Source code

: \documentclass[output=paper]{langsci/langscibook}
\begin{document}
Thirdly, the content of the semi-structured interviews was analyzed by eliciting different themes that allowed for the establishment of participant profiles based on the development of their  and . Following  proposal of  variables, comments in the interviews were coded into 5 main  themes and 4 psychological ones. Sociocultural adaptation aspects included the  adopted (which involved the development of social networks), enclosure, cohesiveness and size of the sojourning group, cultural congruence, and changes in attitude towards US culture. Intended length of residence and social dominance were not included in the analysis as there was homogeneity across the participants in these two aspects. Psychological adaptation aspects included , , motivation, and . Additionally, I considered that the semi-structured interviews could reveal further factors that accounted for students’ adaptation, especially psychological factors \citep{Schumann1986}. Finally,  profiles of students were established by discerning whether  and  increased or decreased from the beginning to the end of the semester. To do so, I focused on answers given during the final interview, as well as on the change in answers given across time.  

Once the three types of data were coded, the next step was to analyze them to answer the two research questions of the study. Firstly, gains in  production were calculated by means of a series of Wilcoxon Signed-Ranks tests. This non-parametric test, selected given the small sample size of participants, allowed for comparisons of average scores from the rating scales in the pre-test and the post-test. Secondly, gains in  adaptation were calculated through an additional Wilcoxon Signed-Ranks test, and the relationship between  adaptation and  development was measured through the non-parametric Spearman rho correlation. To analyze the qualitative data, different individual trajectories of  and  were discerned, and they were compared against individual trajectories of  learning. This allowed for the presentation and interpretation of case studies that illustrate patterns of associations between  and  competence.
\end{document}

--- Exercise description ---
Retype all the data exactly, line for line.

--- Task answer ---
Source code

: \documentclass[output=paper]{langsci/langscibook}
\begin{document}
Thirdly, the content of the semi-structured interviews was analyzed by eliciting different themes that allowed for the establishment of participant profiles based on the development of their  and . Following  proposal of  variables, comments in the interviews were coded into 5 main  themes and 4 psychological ones. Sociocultural adaptation aspects included the  adopted (which involved the development of social networks), enclosure, cohesiveness and size of the sojourning group, cultural congruence, and changes in attitude towards US culture. Intended length of residence and social dominance were not included in the analysis as there was homogeneity across the participants in these two aspects. Psychological adaptation aspects included , , motivation, and . Additionally, I considered that the semi-structured interviews could reveal further factors that accounted for students’ adaptation, especially psychological factors \citep{Schumann1986}. Finally,  profiles of students were established by discerning whether  and  increased or decreased from the beginning to the end of the semester. To do so, I focused on answers given during the final interview, as well as on the change in answers given across time.  

Once the three types of data were coded, the next step was to analyze them to answer the two research questions of the study. Firstly, gains in  production were calculated by means of a series of Wilcoxon Signed-Ranks tests. This non-parametric test, selected given the small sample size of participants, allowed for comparisons of average scores from the rating scales in the pre-test and the post-test. Secondly, gains in  adaptation were calculated through an additional Wilcoxon Signed-Ranks test, and the relationship between  adaptation and  development was measured through the non-parametric Spearman rho correlation. To analyze the qualitative data, different individual trajectories of  and  were discerned, and they were compared against individual trajectories of  learning. This allowed for the presentation and interpretation of case studies that illustrate patterns of associations between  and  competence.
\end{document}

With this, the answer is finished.